One of the enormous plus factors of the new machine is that I can now get BIG renders. I used to be rendering in a keyhole, in order to get something under an hour or two, and to get through a complex raytrace without the computer falling on its face (or butt. Whichever). But now ... well, here's an outtake from today's leading shot -- just in case you didn't click on it to see it at large size, and enjoy the details. You have got to see this:


Since the render is BIG, the details don't get compressed into less space than the average carbon atom. Look at the texture in his hands and ... so on! This is one of my faces and body morphs (in other words, I designed the face and body...) but he's wearing the Falcon skinmap and the Akasta hair, and the pale green eyes from the Eyes Have It pack of eye textures. 

Is there a story behind this image? If you like. And you decide which scenario you like the best. Is this the warrior after a long, hard day at the wars, who's inviting the courtesan or the body slave to come play? Or is this the courtesan or the body slave, who's been waiting at home for the warrior to get his butt back from the wars, and come play? That, I leave up to you!

There's a downside to all this, though. Have been sitting in front of the new machine (known as Thor on the home network, until I'm juuuuust starting to forget what my legs are for. I feel my backside going flat and square. And I'm starting to really, really neglect the work that's piling up around me, demanding to be done. Well, it's the holidays -- I'm taking time off, right? But I have to get back to work in a couple of days. Rats. 

Jade, 30 December (yikes, one day left of 2011!)

Wednesday, December 28, 2011

It's a lot like having a Tardis of ones's own!



(Click to see these at full size, about 1000 pixels wide)

I guess there were two reasons I neglected this blog for a lot of 2012 -- and they were both interconnected. Anyone who's been glancing at the text of these posts knows how my life went ballistic and spare time flew away like a swarm of bugs. That was the basic reason for me not being able to post -- but it's a lot more complex. Having maybe half an hour going spare, over coffee, in which to do some artwork is one thing ... having a computer that can do something significant in half an hour is something else!

The truth is, in 30 minutes on a struggling computer, you can only get very "ordinary" art. Very average. And as you get more skilled at this stuff, the results you can achieve in such a short time start to get disappointing. So, in the end, you might waffle on with a piece of art and then actually abandon it, because what you were able to do was never going to match what was in your imagination, and then time ran out, and you have to race back to work...

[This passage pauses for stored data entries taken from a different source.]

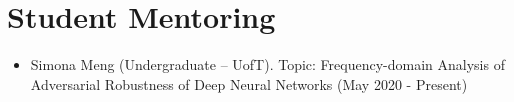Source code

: \section*{Student Mentoring}
\vspace{\postsubhead}
\begin{adjustwidth}{\indentleft}{\indentright}
  \begin{itemize}
    
    \item Simona Meng (Undergraduate – UofT). Topic: Frequency-domain Analysis of Adversarial Robustness of Deep Neural Networks (May 2020 - Present) 
    
  \end{itemize}
\end{adjustwidth}
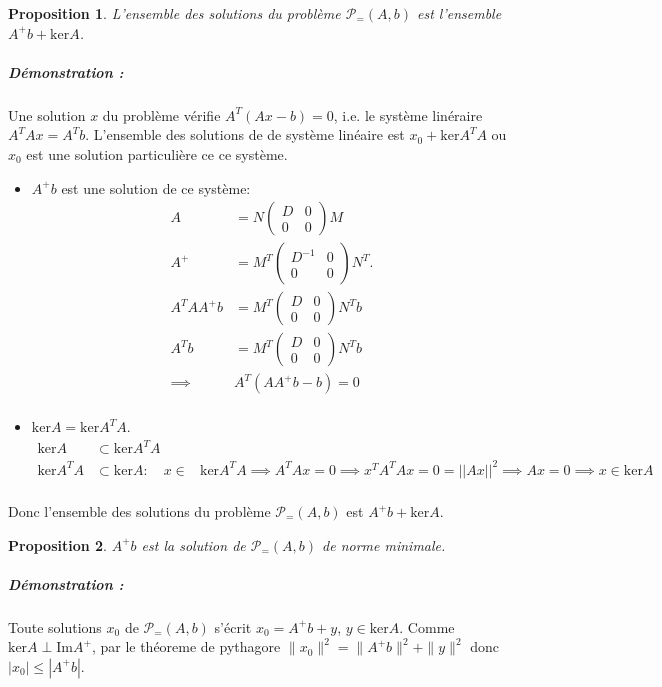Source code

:\documentclass[10pt,a4paper]{article}
\newtheorem{prop}{Proposition}
\begin{document}
\begin{prop}
  L'ensemble des solutions du problème $\mathcal{P}_{=}(A, b)$ est l'ensemble $A^+b + \text{ker}A$.
\end{prop}
\subparagraph{Démonstration :}
  Une solution $x$ du problème vérifie $A^T(Ax-b)=0$, i.e.
le système linéraire $A^TAx = A^Tb$.
  L'ensemble des solutions de de système linéaire est $x_0 + \text{ker}A^TA$ ou $x_0$ est une solution particulière ce ce système.
\begin{itemize}
  \item $A^+b$ est une solution de ce système:
    \begin{align*}
      A &= N \left( \begin{matrix} D & 0 \\ 0 & 0 \end{matrix}\right) M\\
      A^+ &= M^T \left( \begin{matrix} D^{-1} & 0 \\ 0 & 0 \end{matrix}\right) N^T.\\
      A^T A A^+ b &= M^T \left( \begin{matrix} D & 0 \\ 0 & 0 \end{matrix}\right) N^T b\\
      A^T b &= M^T \left( \begin{matrix} D & 0 \\ 0 & 0 \end{matrix}\right) N^T b\\
      \implies& A^T(A A^+ b - b) = 0\\
    \end{align*}
  \item $\text{ker}A = \text{ker}A^TA$.
    \begin{align*}
      \text{ker}A &\subset \text{ker}A^TA\\
      \text{ker}A^TA &\subset \text{ker}A:\quad x \in &\text{ker}A^TA \implies A^TAx = 0 \implies x^TA^TAx = 0 = || Ax ||^2 \implies Ax = 0 \implies x \in \text{ker}A\\
    \end{align*}
\end{itemize}
Donc l'ensemble des solutions du problème $\mathcal{P}_{=}(A, b)$ est $A^+b + \text{ker}A$.

\begin{prop}
  $A^+b$ est la solution de $\mathcal{P}_{=}(A, b)$ de norme minimale.
\end{prop}
\subparagraph{Démonstration :}
  Toute solutions $x_0$ de $\mathcal{P}_{=}(A, b)$ s'écrit $x_0 = A^+b + y$, $y \in \text{ker}A$.
  Comme $\text{ker}A \perp \text{Im}A^+$, par le théoreme de pythagore $\|x_0 \|^2= \|A^+b \|^2 + \| y \|^2$ donc $|x_0| \leq |A^+b|$.
\end{document}
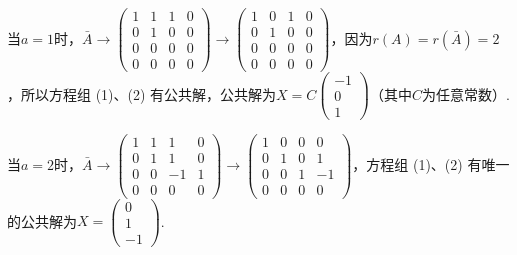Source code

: \begin{exercise}
\begin{exgroup}
\begin{answer}
        当$a=1$时，$\bar{A}\rightarrow\begin{pmatrix}
                1 & 1 & 1 & 0 \\
                0 & 1 & 0 & 0 \\
                0 & 0 & 0 & 0 \\
                0 & 0 & 0 & 0
            \end{pmatrix}\rightarrow\begin{pmatrix}
                1 & 0 & 1 & 0 \\
                0 & 1 & 0 & 0 \\
                0 & 0 & 0 & 0 \\
                0 & 0 & 0 & 0
            \end{pmatrix}$，因为$r(A)=r(\bar{A})=2$，所以方程组 (1)、(2) 有公共解，公共解为$X=C\begin{pmatrix} -1 \\ 0  \\ 1 \end{pmatrix}$（其中$C$为任意常数）.

        当$a=2$时，$\bar{A}\rightarrow\begin{pmatrix}
                1 & 1 & 1  & 0 \\
                0 & 1 & 1  & 0 \\
                0 & 0 & -1 & 1 \\
                0 & 0 & 0  & 0
            \end{pmatrix}\rightarrow\begin{pmatrix}
                1 & 0 & 0 & 0  \\
                0 & 1 & 0 & 1  \\
                0 & 0 & 1 & -1 \\
                0 & 0 & 0 & 0
            \end{pmatrix}$，方程组 (1)、(2) 有唯一的公共解为$X=\begin{pmatrix}
                0 \\
                1 \\
                -1
            \end{pmatrix}$.
        \end{answer}
    \end{exgroup}


\end{exercise}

But here's the thing of it: change one parameter there, and the whole picture changes. Umm ... change the computer! The classic fantasy painting in today's post, is a good example. It started life as a complex render filled with textures and reflections and displacement thingies and mapping whatsits. Render time? Just over two minutes. Then, into Photoshop to go through a process involving about eight layers of stuff to come up with this:


... the eye is utterly, completely fooled. You can see how it was painted for cripesakes! You can see how the paint was laid on the illustration board, you can see how a hog bristle brush slapped the texture onto the columns, and which way the brush strokes are going, in the skintones. You can see the last faint trace of the outline sketch, juuuuust showing through the paint, from where the original drawing was transferred to the board. Right?

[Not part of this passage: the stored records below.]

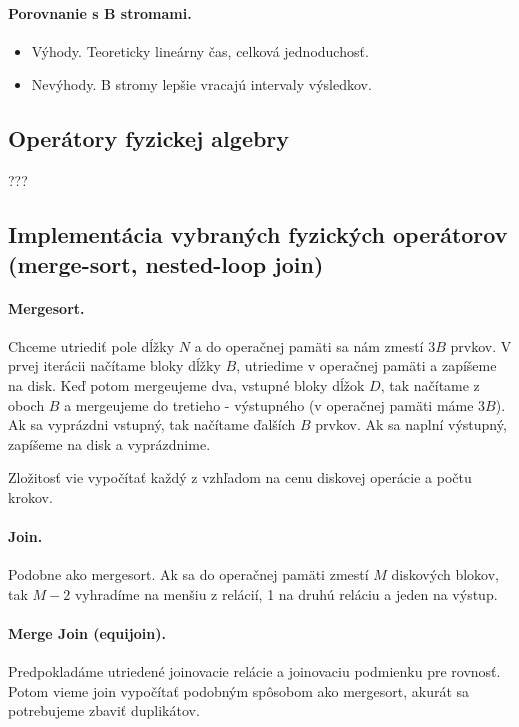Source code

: \documentclass[10pt,a4paper]{article}
\begin{document}
\paragraph{Porovnanie s B stromami.}

\begin{itemize}
\item Výhody. Teoreticky lineárny čas, celková jednoduchosť.
\item Nevýhody. B stromy lepšie vracajú intervaly výsledkov. 
\end{itemize}

\subsection{Operátory fyzickej algebry}
???


\subsection{Implementácia vybraných fyzických operátorov (merge-sort, nested-loop join)}

\paragraph{Mergesort.}
Chceme utriediť pole dĺžky $N$ a do operačnej pamäti sa nám zmestí $3B$ prvkov.
V prvej iterácii načítame bloky dĺžky $B$, utriedime v operačnej pamäti a zapíšeme na disk. 
Keď potom mergeujeme dva, vstupné bloky dĺžok $D$, tak načítame z oboch $B$ a mergeujeme do tretieho - výstupného (v operačnej pamäti máme $3B$). Ak sa vyprázdni vstupný, tak načítame ďalších $B$ prvkov. Ak sa naplní výstupný, zapíšeme na disk a vyprázdnime. 

Zložitosť vie vypočítať každý z vzhľadom na cenu diskovej operácie a počtu krokov. 

\paragraph{Join.}
Podobne ako mergesort. Ak sa do operačnej pamäti zmestí $M$ diskových blokov,
tak $M-2$ vyhradíme na menšiu z relácií, 1 na druhú reláciu a jeden na výstup. 

\paragraph{Merge Join (equijoin).}
Predpokladáme utriedené joinovacie relácie a joinovaciu podmienku pre rovnosť.
Potom vieme join vypočítať podobným spôsobom ako mergesort, akurát sa potrebujeme zbaviť duplikátov. 
\end{document}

Wrong. Sorry. The whole thing, from render to Photoshop composit, took about 45 minutes flat. It's all a trick of texture and overlay values. I wish I could tell you it took 40 hours to paint, but that would be a BFF (Big Fat Fib).   

The other render for today is a "frame from the motion picture" type piece of true 3D creation. A few days ago, my computer would have strangled, choked, and hung up, if I asked it to render this. Three trees, vines, grasses, textures on everything, opacity maps, reflections on this, refractions on that, maps everywhere ... half a dozen lights, and then (ulp!) raytacing. If the old machine had somehow managed to render this, it would have taken around three hours to finish up. Render time on this one? Eleven minutes

There is no substitute for processer power! 

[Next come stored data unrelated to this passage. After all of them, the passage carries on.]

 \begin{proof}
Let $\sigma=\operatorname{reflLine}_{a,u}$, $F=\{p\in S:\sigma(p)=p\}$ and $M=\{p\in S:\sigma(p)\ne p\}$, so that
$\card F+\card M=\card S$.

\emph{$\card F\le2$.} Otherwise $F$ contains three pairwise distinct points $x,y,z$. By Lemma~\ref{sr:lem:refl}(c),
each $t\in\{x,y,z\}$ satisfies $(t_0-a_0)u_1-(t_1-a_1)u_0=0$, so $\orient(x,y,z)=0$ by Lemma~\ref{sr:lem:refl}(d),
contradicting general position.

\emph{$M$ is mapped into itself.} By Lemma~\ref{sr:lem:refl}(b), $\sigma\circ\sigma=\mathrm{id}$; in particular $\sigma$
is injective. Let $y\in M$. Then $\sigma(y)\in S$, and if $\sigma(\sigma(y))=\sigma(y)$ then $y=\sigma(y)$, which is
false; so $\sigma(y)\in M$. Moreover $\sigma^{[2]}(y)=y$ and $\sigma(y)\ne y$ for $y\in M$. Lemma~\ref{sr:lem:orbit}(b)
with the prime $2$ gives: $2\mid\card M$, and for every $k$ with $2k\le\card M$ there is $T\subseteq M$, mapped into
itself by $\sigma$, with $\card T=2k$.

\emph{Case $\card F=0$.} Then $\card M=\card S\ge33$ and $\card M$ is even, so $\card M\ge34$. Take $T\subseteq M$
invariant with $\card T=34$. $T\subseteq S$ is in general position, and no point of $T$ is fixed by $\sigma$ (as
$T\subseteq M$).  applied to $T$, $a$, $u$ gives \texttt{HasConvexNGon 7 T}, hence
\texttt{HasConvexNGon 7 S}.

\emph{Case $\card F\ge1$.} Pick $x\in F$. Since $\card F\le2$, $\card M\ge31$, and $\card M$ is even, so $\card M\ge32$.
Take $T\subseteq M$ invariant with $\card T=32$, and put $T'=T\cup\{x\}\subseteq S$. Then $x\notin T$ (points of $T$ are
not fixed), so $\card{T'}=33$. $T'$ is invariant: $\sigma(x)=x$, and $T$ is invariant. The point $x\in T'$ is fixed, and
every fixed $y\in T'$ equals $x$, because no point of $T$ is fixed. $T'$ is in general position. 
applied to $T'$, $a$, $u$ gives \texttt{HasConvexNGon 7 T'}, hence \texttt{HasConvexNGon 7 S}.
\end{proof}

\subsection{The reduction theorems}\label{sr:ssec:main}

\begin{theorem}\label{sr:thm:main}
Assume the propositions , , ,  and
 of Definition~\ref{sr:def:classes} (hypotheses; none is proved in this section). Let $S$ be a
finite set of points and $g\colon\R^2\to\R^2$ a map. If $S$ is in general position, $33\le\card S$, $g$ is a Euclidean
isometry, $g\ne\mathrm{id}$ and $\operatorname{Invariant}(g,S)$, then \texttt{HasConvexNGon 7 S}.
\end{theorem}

Long story short ... what can be done, now, in a rather short space of time, is very significant indeed. Bottom line ... I won't be neglecting this blog quite so much! And the images that have been locked up inside my imagination, trying to batter their way out and not succeeding, will start to see light of day!

Jade, 29 December (rapidly running out of 2011)

Tuesday, December 27, 2011

Six impossible things ... and it's not even breakfast time yet!



Further adventures in the realm of what was utterly impossible a few days ago! The new computer (known to the local area network as Thor), is just amazing. (Click on the small images to see them at 1000  x 800, in whatever axis.)  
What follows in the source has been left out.